Leave the pictures out and write out exactly the lines from the top of the entries through the line containing "- 排除随机MAC之后，依旧".

(Excerpts from a dataset)
________________________
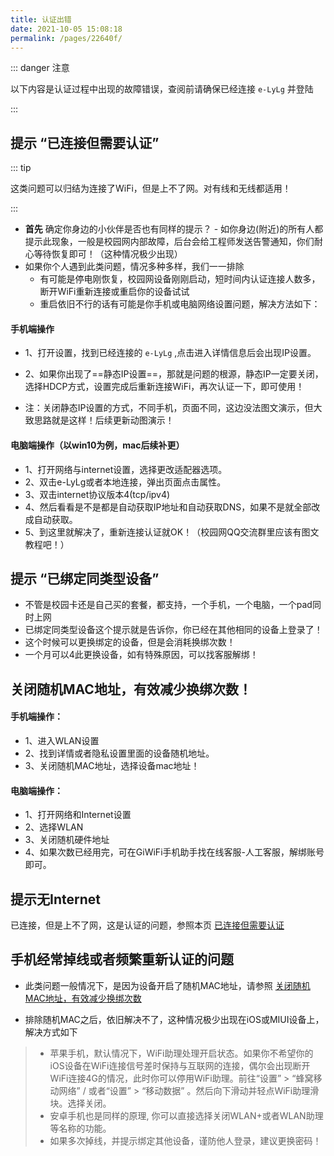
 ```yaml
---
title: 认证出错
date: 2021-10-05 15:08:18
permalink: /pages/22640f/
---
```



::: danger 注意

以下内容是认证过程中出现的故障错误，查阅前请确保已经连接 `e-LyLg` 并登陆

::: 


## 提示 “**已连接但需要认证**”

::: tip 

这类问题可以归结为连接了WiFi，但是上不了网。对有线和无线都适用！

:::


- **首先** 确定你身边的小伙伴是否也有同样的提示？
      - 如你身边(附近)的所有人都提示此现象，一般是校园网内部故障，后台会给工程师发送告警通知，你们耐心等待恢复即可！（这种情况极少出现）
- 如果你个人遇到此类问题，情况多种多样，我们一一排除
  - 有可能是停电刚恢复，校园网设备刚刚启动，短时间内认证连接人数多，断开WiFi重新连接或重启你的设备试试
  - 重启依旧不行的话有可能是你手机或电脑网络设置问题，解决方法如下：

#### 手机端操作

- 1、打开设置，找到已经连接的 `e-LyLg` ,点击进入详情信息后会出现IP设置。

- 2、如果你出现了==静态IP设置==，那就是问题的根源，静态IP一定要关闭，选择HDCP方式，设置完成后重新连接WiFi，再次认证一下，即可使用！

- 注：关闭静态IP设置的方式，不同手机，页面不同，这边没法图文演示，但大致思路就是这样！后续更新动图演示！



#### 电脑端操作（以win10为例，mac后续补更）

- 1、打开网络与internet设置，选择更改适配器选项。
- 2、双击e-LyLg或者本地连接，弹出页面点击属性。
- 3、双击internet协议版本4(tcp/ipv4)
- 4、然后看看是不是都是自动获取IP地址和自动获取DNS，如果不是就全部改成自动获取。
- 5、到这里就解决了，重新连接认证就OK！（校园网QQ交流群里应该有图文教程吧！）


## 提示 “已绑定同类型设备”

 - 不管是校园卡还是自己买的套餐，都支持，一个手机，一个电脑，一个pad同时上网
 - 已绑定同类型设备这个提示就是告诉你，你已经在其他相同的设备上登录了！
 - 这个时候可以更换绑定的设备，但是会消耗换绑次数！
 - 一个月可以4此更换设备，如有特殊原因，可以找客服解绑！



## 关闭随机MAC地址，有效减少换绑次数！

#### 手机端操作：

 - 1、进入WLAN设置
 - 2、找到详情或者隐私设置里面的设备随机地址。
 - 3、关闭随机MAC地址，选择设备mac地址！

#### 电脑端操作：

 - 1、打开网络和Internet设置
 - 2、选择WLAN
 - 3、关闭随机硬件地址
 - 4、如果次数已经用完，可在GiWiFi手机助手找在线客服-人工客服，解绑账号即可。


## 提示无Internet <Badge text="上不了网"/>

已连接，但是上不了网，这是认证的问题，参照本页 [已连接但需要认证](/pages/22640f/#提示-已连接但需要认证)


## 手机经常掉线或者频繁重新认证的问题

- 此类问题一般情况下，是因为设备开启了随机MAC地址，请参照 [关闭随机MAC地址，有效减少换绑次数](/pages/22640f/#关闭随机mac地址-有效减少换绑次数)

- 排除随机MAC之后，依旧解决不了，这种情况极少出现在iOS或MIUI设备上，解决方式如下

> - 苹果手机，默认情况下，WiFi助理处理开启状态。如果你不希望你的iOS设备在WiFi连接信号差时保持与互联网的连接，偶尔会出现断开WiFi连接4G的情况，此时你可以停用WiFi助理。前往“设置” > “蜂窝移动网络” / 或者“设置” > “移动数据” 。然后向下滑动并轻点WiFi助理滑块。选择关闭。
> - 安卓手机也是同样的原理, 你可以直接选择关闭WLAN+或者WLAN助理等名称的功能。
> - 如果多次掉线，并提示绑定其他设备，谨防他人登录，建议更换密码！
________________________
→ **YOUR RESPONSE**:
 ```yaml
---
title: 认证出错
date: 2021-10-05 15:08:18
permalink: /pages/22640f/
---
```



::: danger 注意

以下内容是认证过程中出现的故障错误，查阅前请确保已经连接 `e-LyLg` 并登陆

::: 


## 提示 “**已连接但需要认证**”

::: tip 

这类问题可以归结为连接了WiFi，但是上不了网。对有线和无线都适用！

:::


- **首先** 确定你身边的小伙伴是否也有同样的提示？
      - 如你身边(附近)的所有人都提示此现象，一般是校园网内部故障，后台会给工程师发送告警通知，你们耐心等待恢复即可！（这种情况极少出现）
- 如果你个人遇到此类问题，情况多种多样，我们一一排除
  - 有可能是停电刚恢复，校园网设备刚刚启动，短时间内认证连接人数多，断开WiFi重新连接或重启你的设备试试
  - 重启依旧不行的话有可能是你手机或电脑网络设置问题，解决方法如下：

#### 手机端操作

- 1、打开设置，找到已经连接的 `e-LyLg` ,点击进入详情信息后会出现IP设置。

- 2、如果你出现了==静态IP设置==，那就是问题的根源，静态IP一定要关闭，选择HDCP方式，设置完成后重新连接WiFi，再次认证一下，即可使用！

- 注：关闭静态IP设置的方式，不同手机，页面不同，这边没法图文演示，但大致思路就是这样！后续更新动图演示！



#### 电脑端操作（以win10为例，mac后续补更）

- 1、打开网络与internet设置，选择更改适配器选项。
- 2、双击e-LyLg或者本地连接，弹出页面点击属性。
- 3、双击internet协议版本4(tcp/ipv4)
- 4、然后看看是不是都是自动获取IP地址和自动获取DNS，如果不是就全部改成自动获取。
- 5、到这里就解决了，重新连接认证就OK！（校园网QQ交流群里应该有图文教程吧！）


## 提示 “已绑定同类型设备”

 - 不管是校园卡还是自己买的套餐，都支持，一个手机，一个电脑，一个pad同时上网
 - 已绑定同类型设备这个提示就是告诉你，你已经在其他相同的设备上登录了！
 - 这个时候可以更换绑定的设备，但是会消耗换绑次数！
 - 一个月可以4此更换设备，如有特殊原因，可以找客服解绑！



## 关闭随机MAC地址，有效减少换绑次数！

#### 手机端操作：

 - 1、进入WLAN设置
 - 2、找到详情或者隐私设置里面的设备随机地址。
 - 3、关闭随机MAC地址，选择设备mac地址！

#### 电脑端操作：

 - 1、打开网络和Internet设置
 - 2、选择WLAN
 - 3、关闭随机硬件地址
 - 4、如果次数已经用完，可在GiWiFi手机助手找在线客服-人工客服，解绑账号即可。


## 提示无Internet <Badge text="上不了网"/>

已连接，但是上不了网，这是认证的问题，参照本页 [已连接但需要认证](/pages/22640f/#提示-已连接但需要认证)


## 手机经常掉线或者频繁重新认证的问题

- 此类问题一般情况下，是因为设备开启了随机MAC地址，请参照 [关闭随机MAC地址，有效减少换绑次数](/pages/22640f/#关闭随机mac地址-有效减少换绑次数)

- 排除随机MAC之后，依旧解决不了，这种情况极少出现在iOS或MIUI设备上，解决方式如下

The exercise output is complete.